» What the task requires
Your job is to copy every record exactly.

» Data provided
___

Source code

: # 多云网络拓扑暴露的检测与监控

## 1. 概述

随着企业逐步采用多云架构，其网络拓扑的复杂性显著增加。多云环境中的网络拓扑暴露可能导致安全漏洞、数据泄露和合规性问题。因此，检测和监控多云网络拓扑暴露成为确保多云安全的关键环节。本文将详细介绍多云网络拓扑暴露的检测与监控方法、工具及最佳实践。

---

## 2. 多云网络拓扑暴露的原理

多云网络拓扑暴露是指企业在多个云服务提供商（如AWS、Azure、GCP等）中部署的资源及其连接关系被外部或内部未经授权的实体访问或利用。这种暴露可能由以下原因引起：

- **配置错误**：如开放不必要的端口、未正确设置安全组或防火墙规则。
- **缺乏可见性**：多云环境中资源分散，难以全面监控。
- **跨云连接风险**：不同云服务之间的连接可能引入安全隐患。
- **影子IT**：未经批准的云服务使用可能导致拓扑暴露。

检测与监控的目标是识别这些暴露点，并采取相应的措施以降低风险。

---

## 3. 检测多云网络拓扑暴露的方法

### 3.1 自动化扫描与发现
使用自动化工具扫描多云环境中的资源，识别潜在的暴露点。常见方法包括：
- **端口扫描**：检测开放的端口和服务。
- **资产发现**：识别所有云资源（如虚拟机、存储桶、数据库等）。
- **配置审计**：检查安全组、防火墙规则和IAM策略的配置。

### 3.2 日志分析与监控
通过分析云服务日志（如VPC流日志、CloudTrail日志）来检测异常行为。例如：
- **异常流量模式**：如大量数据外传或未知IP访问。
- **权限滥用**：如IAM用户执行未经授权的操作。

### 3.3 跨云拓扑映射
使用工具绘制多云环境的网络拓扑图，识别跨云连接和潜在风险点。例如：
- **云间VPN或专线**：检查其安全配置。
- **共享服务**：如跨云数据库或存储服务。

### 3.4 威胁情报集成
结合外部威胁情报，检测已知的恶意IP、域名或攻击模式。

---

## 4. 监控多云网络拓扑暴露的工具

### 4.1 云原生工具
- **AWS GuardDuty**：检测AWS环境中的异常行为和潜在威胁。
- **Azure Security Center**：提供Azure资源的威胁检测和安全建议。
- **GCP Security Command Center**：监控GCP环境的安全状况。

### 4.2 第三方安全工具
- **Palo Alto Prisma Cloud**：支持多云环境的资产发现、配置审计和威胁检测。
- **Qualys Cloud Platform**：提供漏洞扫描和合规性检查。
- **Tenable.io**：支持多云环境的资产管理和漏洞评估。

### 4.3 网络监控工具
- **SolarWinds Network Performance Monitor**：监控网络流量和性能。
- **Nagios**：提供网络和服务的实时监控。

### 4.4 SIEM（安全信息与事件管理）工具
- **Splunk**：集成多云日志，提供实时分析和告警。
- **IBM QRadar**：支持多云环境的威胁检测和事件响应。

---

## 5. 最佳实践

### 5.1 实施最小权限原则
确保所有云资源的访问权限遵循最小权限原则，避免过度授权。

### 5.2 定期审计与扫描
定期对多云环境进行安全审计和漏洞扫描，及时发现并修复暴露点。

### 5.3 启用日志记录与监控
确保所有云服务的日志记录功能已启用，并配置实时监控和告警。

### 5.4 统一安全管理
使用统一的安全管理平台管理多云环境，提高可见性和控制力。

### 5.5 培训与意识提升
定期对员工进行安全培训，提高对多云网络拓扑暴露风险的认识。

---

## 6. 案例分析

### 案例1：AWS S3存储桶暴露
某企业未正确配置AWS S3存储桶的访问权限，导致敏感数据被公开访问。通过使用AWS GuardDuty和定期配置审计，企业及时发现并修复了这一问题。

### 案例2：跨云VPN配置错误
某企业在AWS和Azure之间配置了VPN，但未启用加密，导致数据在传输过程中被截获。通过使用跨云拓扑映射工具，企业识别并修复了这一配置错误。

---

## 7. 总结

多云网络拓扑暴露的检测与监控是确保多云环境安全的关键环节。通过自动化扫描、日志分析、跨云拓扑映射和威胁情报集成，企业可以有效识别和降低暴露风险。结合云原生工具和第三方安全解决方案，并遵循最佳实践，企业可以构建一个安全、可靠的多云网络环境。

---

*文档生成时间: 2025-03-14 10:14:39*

___

» Exercise response
Source code

: # 多云网络拓扑暴露的检测与监控

## 1. 概述

随着企业逐步采用多云架构，其网络拓扑的复杂性显著增加。多云环境中的网络拓扑暴露可能导致安全漏洞、数据泄露和合规性问题。因此，检测和监控多云网络拓扑暴露成为确保多云安全的关键环节。本文将详细介绍多云网络拓扑暴露的检测与监控方法、工具及最佳实践。

---

## 2. 多云网络拓扑暴露的原理

多云网络拓扑暴露是指企业在多个云服务提供商（如AWS、Azure、GCP等）中部署的资源及其连接关系被外部或内部未经授权的实体访问或利用。这种暴露可能由以下原因引起：

- **配置错误**：如开放不必要的端口、未正确设置安全组或防火墙规则。
- **缺乏可见性**：多云环境中资源分散，难以全面监控。
- **跨云连接风险**：不同云服务之间的连接可能引入安全隐患。
- **影子IT**：未经批准的云服务使用可能导致拓扑暴露。

检测与监控的目标是识别这些暴露点，并采取相应的措施以降低风险。

---

## 3. 检测多云网络拓扑暴露的方法

### 3.1 自动化扫描与发现
使用自动化工具扫描多云环境中的资源，识别潜在的暴露点。常见方法包括：
- **端口扫描**：检测开放的端口和服务。
- **资产发现**：识别所有云资源（如虚拟机、存储桶、数据库等）。
- **配置审计**：检查安全组、防火墙规则和IAM策略的配置。

### 3.2 日志分析与监控
通过分析云服务日志（如VPC流日志、CloudTrail日志）来检测异常行为。例如：
- **异常流量模式**：如大量数据外传或未知IP访问。
- **权限滥用**：如IAM用户执行未经授权的操作。

### 3.3 跨云拓扑映射
使用工具绘制多云环境的网络拓扑图，识别跨云连接和潜在风险点。例如：
- **云间VPN或专线**：检查其安全配置。
- **共享服务**：如跨云数据库或存储服务。

### 3.4 威胁情报集成
结合外部威胁情报，检测已知的恶意IP、域名或攻击模式。

---

## 4. 监控多云网络拓扑暴露的工具

### 4.1 云原生工具
- **AWS GuardDuty**：检测AWS环境中的异常行为和潜在威胁。
- **Azure Security Center**：提供Azure资源的威胁检测和安全建议。
- **GCP Security Command Center**：监控GCP环境的安全状况。

### 4.2 第三方安全工具
- **Palo Alto Prisma Cloud**：支持多云环境的资产发现、配置审计和威胁检测。
- **Qualys Cloud Platform**：提供漏洞扫描和合规性检查。
- **Tenable.io**：支持多云环境的资产管理和漏洞评估。

### 4.3 网络监控工具
- **SolarWinds Network Performance Monitor**：监控网络流量和性能。
- **Nagios**：提供网络和服务的实时监控。

### 4.4 SIEM（安全信息与事件管理）工具
- **Splunk**：集成多云日志，提供实时分析和告警。
- **IBM QRadar**：支持多云环境的威胁检测和事件响应。

---

## 5. 最佳实践

### 5.1 实施最小权限原则
确保所有云资源的访问权限遵循最小权限原则，避免过度授权。

### 5.2 定期审计与扫描
定期对多云环境进行安全审计和漏洞扫描，及时发现并修复暴露点。

### 5.3 启用日志记录与监控
确保所有云服务的日志记录功能已启用，并配置实时监控和告警。

### 5.4 统一安全管理
使用统一的安全管理平台管理多云环境，提高可见性和控制力。

### 5.5 培训与意识提升
定期对员工进行安全培训，提高对多云网络拓扑暴露风险的认识。

---

## 6. 案例分析

### 案例1：AWS S3存储桶暴露
某企业未正确配置AWS S3存储桶的访问权限，导致敏感数据被公开访问。通过使用AWS GuardDuty和定期配置审计，企业及时发现并修复了这一问题。

### 案例2：跨云VPN配置错误
某企业在AWS和Azure之间配置了VPN，但未启用加密，导致数据在传输过程中被截获。通过使用跨云拓扑映射工具，企业识别并修复了这一配置错误。

---

## 7. 总结

多云网络拓扑暴露的检测与监控是确保多云环境安全的关键环节。通过自动化扫描、日志分析、跨云拓扑映射和威胁情报集成，企业可以有效识别和降低暴露风险。结合云原生工具和第三方安全解决方案，并遵循最佳实践，企业可以构建一个安全、可靠的多云网络环境。

---

*文档生成时间: 2025-03-14 10:14:39*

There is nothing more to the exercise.